Wolf: How did Meyer end up acquiring Meld?

Vengroff: Last year, Christoph Milz (the Executive Director for Hestan Cue) called me up and he said, “Hey, I’m doing some consulting for Meyer,” which is a very large company that makes cookware under quite a wide variety of brands. He said, “Stanley Cheng, the CEO of Meyer, would like to come up. I’ve been talking to them and would like to come up and see what you’re doing.”

I said, “Sure, great.” This was on a Friday afternoon. They came on Monday. We gave them a little demo of what we were doing. It was interesting. It was Christoph, whom I had obviously known for many years, Stanley Cheng, the CEO of Meyer, and then Philip Tessier, a chef who I have heard of but I have never met before who actually worked for Thomas Keller at Per Se and The French Laundry and had represented the US in the Bocuse d’Or competition.

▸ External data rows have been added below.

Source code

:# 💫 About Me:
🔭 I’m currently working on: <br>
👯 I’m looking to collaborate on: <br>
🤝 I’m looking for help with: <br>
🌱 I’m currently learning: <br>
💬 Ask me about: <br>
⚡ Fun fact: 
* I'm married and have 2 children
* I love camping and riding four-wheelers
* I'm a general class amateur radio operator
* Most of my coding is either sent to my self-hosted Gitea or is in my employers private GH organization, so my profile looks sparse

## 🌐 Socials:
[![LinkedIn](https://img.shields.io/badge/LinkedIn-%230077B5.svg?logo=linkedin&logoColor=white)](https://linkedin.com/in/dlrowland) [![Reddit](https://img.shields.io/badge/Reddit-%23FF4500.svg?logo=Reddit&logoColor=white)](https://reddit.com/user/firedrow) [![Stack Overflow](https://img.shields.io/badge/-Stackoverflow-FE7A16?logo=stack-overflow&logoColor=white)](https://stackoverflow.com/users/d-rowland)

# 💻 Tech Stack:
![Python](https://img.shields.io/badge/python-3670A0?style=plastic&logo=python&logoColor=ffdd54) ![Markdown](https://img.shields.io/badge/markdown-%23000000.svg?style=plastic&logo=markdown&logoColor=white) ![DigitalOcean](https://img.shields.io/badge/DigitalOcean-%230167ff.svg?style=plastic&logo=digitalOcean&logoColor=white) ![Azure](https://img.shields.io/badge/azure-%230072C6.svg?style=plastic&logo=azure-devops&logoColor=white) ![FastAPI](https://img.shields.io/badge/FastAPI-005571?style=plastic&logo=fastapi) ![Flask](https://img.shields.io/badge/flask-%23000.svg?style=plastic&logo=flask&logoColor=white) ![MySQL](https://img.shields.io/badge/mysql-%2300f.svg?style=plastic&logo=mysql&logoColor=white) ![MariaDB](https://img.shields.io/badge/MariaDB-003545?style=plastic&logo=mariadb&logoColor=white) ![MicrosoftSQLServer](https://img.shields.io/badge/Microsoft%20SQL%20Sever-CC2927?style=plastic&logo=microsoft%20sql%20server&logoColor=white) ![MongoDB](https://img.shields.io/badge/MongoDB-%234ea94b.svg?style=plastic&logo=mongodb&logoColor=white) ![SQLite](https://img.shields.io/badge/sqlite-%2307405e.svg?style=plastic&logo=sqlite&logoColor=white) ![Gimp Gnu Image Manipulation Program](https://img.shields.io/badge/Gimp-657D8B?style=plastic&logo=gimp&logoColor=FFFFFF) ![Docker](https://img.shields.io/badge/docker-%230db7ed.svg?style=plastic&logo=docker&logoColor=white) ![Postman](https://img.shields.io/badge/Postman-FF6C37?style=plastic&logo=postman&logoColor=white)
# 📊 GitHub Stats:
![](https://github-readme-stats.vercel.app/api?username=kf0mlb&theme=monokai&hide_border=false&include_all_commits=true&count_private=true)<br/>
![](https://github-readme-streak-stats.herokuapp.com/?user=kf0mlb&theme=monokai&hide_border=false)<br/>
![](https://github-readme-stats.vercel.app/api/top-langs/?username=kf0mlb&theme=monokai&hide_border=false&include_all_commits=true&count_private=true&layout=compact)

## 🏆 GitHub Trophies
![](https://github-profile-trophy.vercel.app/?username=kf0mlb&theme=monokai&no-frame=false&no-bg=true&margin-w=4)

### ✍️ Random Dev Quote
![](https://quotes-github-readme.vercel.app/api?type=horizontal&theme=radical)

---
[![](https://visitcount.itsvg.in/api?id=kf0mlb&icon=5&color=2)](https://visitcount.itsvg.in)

We talked them through, answered a bunch of questions, and to make a long story short, we shared a lot of common ground on the vision of where smart cooking and what we now call guided cooking was going, and we decided to join forces and Hestan Smart Cooking is the result of that.

Wolf: What is the Hestan Cue?

Vengroff: We’ve been talking a lot about temperature control, and temperature control is a great way to help people be better cooks. I think layered on top of that though is this concept of guiding, which I think is critical in helping build confidence and helping people essentially leveling up their games, so what we have in the app we think of it as sort of a GPS for cooking is the analogue.

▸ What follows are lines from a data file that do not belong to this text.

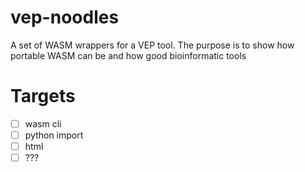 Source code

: # vep-noodles
A set of WASM wrappers for a VEP tool. The purpose is to show how portable WASM can be and how good bioinformatic tools

# Targets

- [ ] wasm cli
- [ ] python import
- [ ] html
- [ ] ???
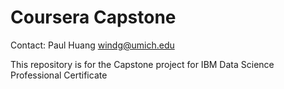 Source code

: # Coursera Capstone
Contact: Paul Huang <windg@umich.edu>

This repository is for the Capstone project for IBM Data Science Professional Certificate


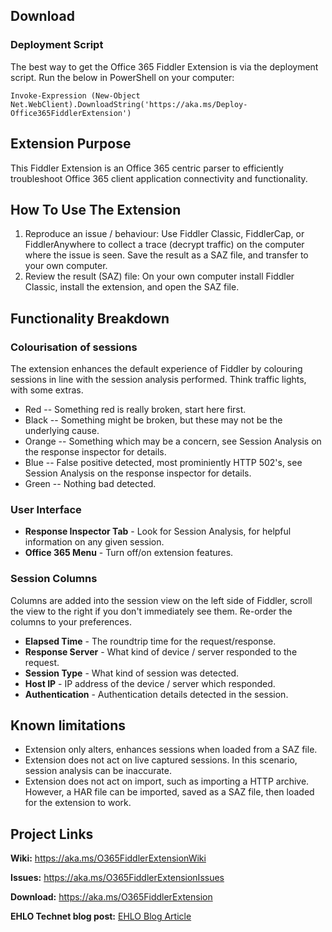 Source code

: ## Download

### Deployment Script
The best way to get the Office 365 Fiddler Extension is via the deployment script. Run the below in PowerShell on your computer: 

`Invoke-Expression (New-Object Net.WebClient).DownloadString('https://aka.ms/Deploy-Office365FiddlerExtension')`

## Extension Purpose
This Fiddler Extension is an Office 365 centric parser to efficiently troubleshoot Office 365 client application connectivity and functionality.

## How To Use The Extension
1. Reproduce an issue / behaviour: Use Fiddler Classic, FiddlerCap, or FiddlerAnywhere to collect a trace (decrypt traffic) on the computer where the issue is seen. Save the result as a SAZ file, and transfer to your own computer.
2. Review the result (SAZ) file: On your own computer install Fiddler Classic, install the extension, and open the SAZ file.

## Functionality Breakdown

### Colourisation of sessions
The extension enhances the default experience of Fiddler by colouring sessions in line with the session analysis performed.
Think traffic lights, with some extras.
  * Red -- Something red is really broken, start here first.
  * Black -- Something might be broken, but these may not be the underlying cause.
  * Orange -- Something which may be a concern, see Session Analysis on the response inspector for details.
  * Blue -- False positive detected, most prominiently HTTP 502's, see Session Analysis on the response inspector for details.
  * Green -- Nothing bad detected.
### User Interface
* **Response Inspector Tab** - Look for Session Analysis, for helpful information on any given session.
* **Office 365 Menu** - Turn off/on extension features.
### Session Columns
Columns are added into the session view on the left side of Fiddler, scroll the view to the right if you don't immediately see them. Re-order the columns to your preferences.
* **Elapsed Time** - The roundtrip time for the request/response.
* **Response Server** - What kind of device / server responded to the request.
* **Session Type** - What kind of session was detected.
* **Host IP** - IP address of the device / server which responded.
* **Authentication** - Authentication details detected in the session.

## Known limitations
* Extension only alters, enhances sessions when loaded from a SAZ file.
* Extension does not act on live captured sessions. In this scenario, session analysis can be inaccurate.
* Extension does not act on import, such as importing a HTTP archive. However, a HAR file can be imported, saved as a SAZ file, then loaded for the extension to work.

## Project Links

**Wiki:** <a href="https://aka.ms/O365FiddlerExtensionWiki" target="_blank">https://aka.ms/O365FiddlerExtensionWiki</a>

**Issues:** <a href="https://aka.ms/O365FiddlerExtensionIssues" target="_blank">https://aka.ms/O365FiddlerExtensionIssues</a>

**Download:** <a href="https://aka.ms/O365FiddlerExtension" target="_blank">https://aka.ms/O365FiddlerExtension</a>

**EHLO Technet blog post:** <a href="https://techcommunity.microsoft.com/t5/exchange-team-blog/introducing-the-exchange-online-fiddler-extension/ba-p/608788" target="_blank">EHLO Blog Article</a>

You go through it step-by-step and when you get to a step, which in a normal recipe or an old-fashioned recipe would say put the pan on medium, well it says the pan on the induction burner and you do that.

It’s sort of giving out that guidance and also giving you that confidence because you know when you get to the step where the fish hits the pan. When someone like Phil Tessier (United States Bocuse D’or head coach and Hestan culinary director) cooks fish, that’s how it comes out. He knows what he’s doing. Most home cooks don’t cook fish often enough and don’t have the skill to produce that resulted and are intimidated and afraid and won’t try it, but this gives that guidance and confidence and sort of guaranteed results.

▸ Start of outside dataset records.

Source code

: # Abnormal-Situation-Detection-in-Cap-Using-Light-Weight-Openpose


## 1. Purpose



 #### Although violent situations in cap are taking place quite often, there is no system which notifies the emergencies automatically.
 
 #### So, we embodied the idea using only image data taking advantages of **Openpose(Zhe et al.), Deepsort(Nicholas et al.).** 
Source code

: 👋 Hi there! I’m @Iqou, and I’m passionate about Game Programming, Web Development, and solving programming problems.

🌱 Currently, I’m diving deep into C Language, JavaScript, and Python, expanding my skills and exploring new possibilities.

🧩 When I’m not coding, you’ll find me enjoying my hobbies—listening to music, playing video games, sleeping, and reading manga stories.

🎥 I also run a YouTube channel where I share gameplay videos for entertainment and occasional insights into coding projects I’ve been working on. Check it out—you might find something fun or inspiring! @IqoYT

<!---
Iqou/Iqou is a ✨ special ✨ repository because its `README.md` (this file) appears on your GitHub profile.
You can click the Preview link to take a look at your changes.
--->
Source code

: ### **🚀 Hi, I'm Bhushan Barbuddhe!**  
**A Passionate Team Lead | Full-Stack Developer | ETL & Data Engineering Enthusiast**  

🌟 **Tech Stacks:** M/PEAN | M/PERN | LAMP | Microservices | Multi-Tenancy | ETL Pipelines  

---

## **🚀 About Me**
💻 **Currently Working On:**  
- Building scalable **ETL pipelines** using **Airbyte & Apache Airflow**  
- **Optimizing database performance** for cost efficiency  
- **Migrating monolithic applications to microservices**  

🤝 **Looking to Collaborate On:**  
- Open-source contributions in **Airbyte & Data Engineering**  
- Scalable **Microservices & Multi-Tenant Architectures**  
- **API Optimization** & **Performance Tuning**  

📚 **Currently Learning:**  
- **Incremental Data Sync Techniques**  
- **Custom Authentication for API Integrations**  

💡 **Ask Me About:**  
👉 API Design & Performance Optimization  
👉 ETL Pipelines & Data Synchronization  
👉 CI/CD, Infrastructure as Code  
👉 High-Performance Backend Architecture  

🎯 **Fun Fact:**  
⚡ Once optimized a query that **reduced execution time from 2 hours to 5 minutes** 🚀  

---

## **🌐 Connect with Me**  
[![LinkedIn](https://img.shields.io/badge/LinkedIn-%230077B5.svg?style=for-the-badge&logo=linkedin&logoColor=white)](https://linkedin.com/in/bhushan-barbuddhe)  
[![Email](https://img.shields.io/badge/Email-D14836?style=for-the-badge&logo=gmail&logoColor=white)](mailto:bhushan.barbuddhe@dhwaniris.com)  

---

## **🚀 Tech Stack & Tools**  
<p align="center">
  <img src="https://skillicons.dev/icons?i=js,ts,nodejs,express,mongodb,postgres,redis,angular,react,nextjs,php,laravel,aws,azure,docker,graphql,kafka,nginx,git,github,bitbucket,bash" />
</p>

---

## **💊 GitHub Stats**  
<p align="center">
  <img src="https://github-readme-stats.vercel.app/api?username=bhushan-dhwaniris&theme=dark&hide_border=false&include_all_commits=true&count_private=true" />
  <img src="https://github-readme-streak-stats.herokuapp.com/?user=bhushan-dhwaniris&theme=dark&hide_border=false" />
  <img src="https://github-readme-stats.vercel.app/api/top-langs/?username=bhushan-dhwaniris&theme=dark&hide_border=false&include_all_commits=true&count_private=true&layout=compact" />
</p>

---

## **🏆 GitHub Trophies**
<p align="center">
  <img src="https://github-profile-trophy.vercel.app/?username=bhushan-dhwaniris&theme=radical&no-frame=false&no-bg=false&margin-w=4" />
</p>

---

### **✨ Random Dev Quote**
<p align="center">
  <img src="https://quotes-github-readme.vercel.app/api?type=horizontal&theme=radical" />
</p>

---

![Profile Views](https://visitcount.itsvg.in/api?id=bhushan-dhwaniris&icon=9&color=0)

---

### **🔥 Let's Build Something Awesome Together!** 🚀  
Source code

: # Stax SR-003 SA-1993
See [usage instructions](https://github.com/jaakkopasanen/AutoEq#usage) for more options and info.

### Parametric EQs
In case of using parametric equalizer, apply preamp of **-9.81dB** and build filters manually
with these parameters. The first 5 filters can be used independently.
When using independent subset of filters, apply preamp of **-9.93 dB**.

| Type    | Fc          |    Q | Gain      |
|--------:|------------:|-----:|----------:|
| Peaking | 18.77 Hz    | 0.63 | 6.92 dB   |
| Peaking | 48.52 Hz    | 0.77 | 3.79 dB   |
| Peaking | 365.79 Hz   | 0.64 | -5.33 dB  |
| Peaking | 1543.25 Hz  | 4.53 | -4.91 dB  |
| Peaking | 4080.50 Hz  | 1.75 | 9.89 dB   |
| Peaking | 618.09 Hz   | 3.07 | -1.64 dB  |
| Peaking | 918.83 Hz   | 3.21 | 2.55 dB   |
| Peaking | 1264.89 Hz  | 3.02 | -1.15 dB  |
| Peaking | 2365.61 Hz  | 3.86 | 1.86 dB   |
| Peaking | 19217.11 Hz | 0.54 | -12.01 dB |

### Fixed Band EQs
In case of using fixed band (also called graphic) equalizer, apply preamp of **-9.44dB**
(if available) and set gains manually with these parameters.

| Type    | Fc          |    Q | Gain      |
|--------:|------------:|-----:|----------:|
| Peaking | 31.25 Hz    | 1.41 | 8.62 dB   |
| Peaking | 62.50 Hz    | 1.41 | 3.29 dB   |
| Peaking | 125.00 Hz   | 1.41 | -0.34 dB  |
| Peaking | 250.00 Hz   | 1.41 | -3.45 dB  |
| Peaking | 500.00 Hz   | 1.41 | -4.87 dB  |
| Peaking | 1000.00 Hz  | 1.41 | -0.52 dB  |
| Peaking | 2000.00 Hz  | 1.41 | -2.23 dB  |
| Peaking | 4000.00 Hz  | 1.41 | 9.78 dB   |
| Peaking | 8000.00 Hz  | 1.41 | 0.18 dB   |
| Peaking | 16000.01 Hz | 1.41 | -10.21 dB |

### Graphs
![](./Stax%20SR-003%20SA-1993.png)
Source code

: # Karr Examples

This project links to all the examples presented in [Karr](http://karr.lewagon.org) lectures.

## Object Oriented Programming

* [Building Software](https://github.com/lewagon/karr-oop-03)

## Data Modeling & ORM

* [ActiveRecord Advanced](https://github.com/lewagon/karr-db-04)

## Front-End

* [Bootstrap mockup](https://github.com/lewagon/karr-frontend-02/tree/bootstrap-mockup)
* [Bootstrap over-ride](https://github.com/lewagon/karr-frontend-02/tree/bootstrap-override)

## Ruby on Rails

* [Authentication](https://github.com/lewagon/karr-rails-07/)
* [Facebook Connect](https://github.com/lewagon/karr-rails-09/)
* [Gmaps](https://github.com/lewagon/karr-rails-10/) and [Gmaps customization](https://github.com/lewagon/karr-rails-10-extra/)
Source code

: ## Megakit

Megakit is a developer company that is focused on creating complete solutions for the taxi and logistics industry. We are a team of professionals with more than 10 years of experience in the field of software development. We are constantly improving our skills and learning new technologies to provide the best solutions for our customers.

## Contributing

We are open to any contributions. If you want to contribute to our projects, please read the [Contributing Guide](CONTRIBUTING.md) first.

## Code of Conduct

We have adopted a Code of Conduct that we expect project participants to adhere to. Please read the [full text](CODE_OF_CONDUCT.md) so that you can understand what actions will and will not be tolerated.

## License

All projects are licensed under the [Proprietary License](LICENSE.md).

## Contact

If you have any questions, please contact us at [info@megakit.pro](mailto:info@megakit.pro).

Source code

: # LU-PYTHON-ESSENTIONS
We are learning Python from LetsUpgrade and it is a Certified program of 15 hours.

Wolf: What makes this system different? 

Vengroff: The idea that it’s a system is kind of the key. The three main components and there is the app with the guidance. There is the cookware with the embedded temperature sensors and the ability to communicate over Bluetooth, and then there’s the induction burner, which can communicate over Bluetooth as well and adjust the heat and power level accordingly.

I think if you had anyone of those things by itself or even any of those, you’re nowhere near what you have with the three put together. That’s how we will sell the system when it comes out as a package like that to get you started. I think once you have that system obviously, you can expand upon it and you can potentially add new things to it that work within the context of the system, but I think you’re absolutely right. The way people cook, they just don’t cook with one thing, right? They cook with a combination of different tools that are in their kitchens. Bringing the right tools together in the right way I think makes a tremendous difference.

Wolf: You guys (Hestan Cue) have the base of the pan, but you also have like base of the pot. I think there can be ultimately a degree of modularity, depending on what type of cooing you’re cooking. Do you think modularity is important?

Vengroff: Yeah, absolutely. We support a variety of different variety, both wet and dry cooking modes, some really cool things actually you can do in the pot that we’ll be talking about in the not-too-distant future. But there is some really interesting stuff that we’re doing there in our test kitchens that we’ll sort of be revealing soon.

But I think you’re right. It’s modular and it’s extendable, and I think it’s not it slices and dices. This one component does everything. I think again going back to where we started in sous vide and where we are now with this, it’s this recognition that certain tools are really good at certain cooking techniques and terrible at others. Let’s take the best of the way people traditionally cook or people with a ton of skill traditionally cook and some of the pieces that will let people up their game.